Anarchy on four wheels
They are fast, they are on wheels, and they are wearing fishnet stockings. The Northern Rivers Roller Girls are getting ready to launch their new local roller derby league and it’s not going to be pretty.
It’s a physical, sweaty, high-risk, full contact sport in skates, developed by women for women – and there’s bruises to go with it. Since flat-track roller derby fever hit Lismore last year, the Lismore skating rink has become the new Mecca for women who want to get fit and have fun while wearing quad skates and costumes.
“It is not like other sports, there’s a sexy, punk glamour, with elements of rockabilly and burlesque,” said organiser Annabelle Keene (aka Dr Dirt). “It has captured the imagination of women not engaged in other formal sporting activities.”
With names like Syko Sin D, Deb Orchery and Hurricane Katrina, the women who put on their skates also get a chance to put on an alter ego, pull on a costume and come up with a roller derby name.
“Taking on another persona and putting on your protective gear is an important part of being able to express yourself,” said organiser Amber McBride (aka Flying Fairy Princess Power).
Wearing a helmet and wrist, elbow and knee protectors, women whiz around the skating rink learning the basics of what it takes to be a roller derby team. One of the minimum requirements to make it onto the team is being able to skate 25 laps in five minutes.

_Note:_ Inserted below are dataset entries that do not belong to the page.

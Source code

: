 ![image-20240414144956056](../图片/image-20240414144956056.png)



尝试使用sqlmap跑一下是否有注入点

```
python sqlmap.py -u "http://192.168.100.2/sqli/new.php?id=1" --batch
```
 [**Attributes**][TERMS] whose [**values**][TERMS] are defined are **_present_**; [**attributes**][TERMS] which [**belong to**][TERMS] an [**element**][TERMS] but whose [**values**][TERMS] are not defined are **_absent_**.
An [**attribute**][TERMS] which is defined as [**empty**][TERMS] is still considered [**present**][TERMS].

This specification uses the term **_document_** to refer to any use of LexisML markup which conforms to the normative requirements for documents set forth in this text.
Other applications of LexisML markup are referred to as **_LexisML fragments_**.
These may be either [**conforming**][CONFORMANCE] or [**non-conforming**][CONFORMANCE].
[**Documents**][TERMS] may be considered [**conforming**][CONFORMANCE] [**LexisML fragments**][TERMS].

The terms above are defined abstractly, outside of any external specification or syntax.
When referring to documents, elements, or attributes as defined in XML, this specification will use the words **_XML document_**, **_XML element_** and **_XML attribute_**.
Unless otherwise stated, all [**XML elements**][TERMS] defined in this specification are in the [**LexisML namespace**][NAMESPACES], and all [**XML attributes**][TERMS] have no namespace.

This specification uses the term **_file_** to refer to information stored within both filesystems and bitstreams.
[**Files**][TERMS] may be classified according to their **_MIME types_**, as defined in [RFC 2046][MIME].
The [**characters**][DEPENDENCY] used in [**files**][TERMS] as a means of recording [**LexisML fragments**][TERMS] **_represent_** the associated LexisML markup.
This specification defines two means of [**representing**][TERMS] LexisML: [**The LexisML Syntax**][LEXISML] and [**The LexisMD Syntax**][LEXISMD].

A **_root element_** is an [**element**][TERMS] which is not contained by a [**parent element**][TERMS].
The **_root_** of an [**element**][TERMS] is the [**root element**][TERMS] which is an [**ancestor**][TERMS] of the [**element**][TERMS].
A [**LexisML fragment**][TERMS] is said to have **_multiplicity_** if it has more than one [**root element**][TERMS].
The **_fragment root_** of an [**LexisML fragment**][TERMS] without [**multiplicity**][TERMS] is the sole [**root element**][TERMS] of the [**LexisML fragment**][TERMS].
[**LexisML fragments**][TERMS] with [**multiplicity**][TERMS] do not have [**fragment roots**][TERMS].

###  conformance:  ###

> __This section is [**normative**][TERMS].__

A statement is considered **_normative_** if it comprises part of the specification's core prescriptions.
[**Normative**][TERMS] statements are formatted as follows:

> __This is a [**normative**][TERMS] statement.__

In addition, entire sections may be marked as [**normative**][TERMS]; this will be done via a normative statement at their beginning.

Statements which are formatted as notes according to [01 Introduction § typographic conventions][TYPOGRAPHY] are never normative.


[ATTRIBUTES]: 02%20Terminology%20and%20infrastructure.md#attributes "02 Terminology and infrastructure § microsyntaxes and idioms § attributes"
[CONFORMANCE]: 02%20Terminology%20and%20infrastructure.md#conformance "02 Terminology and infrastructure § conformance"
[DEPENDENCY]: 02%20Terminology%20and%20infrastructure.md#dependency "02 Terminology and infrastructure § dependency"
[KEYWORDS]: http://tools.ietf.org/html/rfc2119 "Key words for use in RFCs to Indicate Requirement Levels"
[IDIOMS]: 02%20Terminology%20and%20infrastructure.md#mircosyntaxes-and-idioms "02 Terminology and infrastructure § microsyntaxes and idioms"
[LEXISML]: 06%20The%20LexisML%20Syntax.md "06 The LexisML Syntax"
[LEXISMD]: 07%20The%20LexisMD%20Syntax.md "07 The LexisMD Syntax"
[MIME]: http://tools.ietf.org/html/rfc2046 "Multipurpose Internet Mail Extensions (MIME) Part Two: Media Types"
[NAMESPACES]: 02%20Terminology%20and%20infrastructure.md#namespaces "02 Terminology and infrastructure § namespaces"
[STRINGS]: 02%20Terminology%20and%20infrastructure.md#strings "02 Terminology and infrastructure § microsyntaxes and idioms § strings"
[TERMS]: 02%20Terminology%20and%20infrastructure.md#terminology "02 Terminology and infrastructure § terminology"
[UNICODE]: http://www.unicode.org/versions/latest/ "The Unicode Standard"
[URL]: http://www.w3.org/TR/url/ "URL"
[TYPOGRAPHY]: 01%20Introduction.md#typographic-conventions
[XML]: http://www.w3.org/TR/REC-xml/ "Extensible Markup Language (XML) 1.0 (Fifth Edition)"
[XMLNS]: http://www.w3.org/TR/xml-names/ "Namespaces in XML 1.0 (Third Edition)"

“We’re still on training wheels,” Dr Dirt said. “We don’t have the skills and experience to bout at the moment, but the Brisbane League, the Sun State Roller Girls, have been going for years. They are our big sisters and they have been mentoring us.”
When roller derby is played, each team has five skaters on the track who skate in a series of two minute ‘jams’. One team member is the jammer, who wears a star on her helmet, and the other four are blockers. As the pack of eight blockers moves around the track, the jammers try to get through and pass them while the blockers try their best to stop them. The first jammer through the pack becomes the lead jammer who is then able to score points for the team by passing the opposition’s blockers. It’s physical and fast and endurance is crucial to the sport. Needless to say, women are knocked over during the jams and injuries happen.
“When you begin, you need to learn to stop, start and fall safely,” Dr Dirt said. “Then you can learn to jump, block and hit. I think I may be half way there. If I develop enough I may bout, but I’m enjoying the process of learning to skate in a sport.”
“We are set to be an amazing league,” Flying Fairy Princess Power said. “Every woman is amazing. It takes so much courage – it’s the best thing that Lismore has seen.”
If you want to get down and derby with the local team, practice sessions are on Thursday afternoons from 6-8.30pm and costs $10. Come along and hire some skates to start with, and borrow some protective gear from the local league. If you want to get into full roller derby, you’ll need to buy your own protective gear. The money the league makes goes back into purchasing more gear.
On Saturday, May 15, at the Lismore Roller skating rink, there will be an exhibition bout of roller derby. The Sun State Roller Girls will be coming from Brisbane to show locals how the game is played and the local league will be introduced. Tickets are $15 and there will be a limited number available at the door.